Here at Black Lawrence Press we are celebrating National Poetry Month with a poem a day, featuring a total of 30 authors from our list. Today’s featured poet is Brandi George, author of Gog, which is forthcoming in 2015.
Homunculus
I couldn’t stand silent while my father cocked
his rifle at each thing weak
enough for him to own. I was a boy who turned
into a girl who was called a liar by everyone
I loved. My spirit in that angular, wiry form
was red and winged like a dog’s fang. A sparrow,
cardinal and starling lined up on the windowsill
and pecked the glass together: snare, timpani,
bass. I’ve become the wolf, his bastard son who dove
off a cliff into shallow water. O tiny changeling embryo,
self-sculpting clay, you’re a one-eyed thrush
in a bolt-gashed tree, a dreamonym for dust.

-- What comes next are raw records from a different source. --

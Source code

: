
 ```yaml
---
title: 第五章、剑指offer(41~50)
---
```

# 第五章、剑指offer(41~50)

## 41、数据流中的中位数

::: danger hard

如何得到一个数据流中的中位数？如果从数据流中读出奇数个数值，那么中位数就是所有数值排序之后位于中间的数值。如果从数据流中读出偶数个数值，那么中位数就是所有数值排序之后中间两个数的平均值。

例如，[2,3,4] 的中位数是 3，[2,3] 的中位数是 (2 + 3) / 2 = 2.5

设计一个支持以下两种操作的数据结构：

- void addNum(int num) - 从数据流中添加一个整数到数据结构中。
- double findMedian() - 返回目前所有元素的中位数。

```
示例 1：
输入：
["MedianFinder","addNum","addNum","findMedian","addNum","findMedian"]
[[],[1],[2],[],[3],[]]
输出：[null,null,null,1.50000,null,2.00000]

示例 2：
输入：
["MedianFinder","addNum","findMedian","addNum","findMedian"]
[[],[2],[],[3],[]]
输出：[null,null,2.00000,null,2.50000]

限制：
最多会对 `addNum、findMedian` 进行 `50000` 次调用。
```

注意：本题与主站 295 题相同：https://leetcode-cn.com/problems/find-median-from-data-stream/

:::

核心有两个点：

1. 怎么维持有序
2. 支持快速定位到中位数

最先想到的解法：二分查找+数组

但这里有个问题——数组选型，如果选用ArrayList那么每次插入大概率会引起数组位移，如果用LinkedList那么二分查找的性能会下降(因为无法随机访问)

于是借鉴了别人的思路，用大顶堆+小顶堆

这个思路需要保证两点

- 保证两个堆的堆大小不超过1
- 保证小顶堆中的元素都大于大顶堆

Brandi George grew up in rural Michigan. Her first collection of poetry, Gog, is forthcoming from Black Lawrence Press in 2015. Poems from this manuscript have appeared in such journals as Gulf Coast, Prairie Schooner, Best New Poets 2010, Ninth Letter, and The Iowa Review. She currently resides in Tallahassee, where she is a PhD candidate at Florida State University, Assistant to the Director of Creative Writing, and editor of the Southeast Review.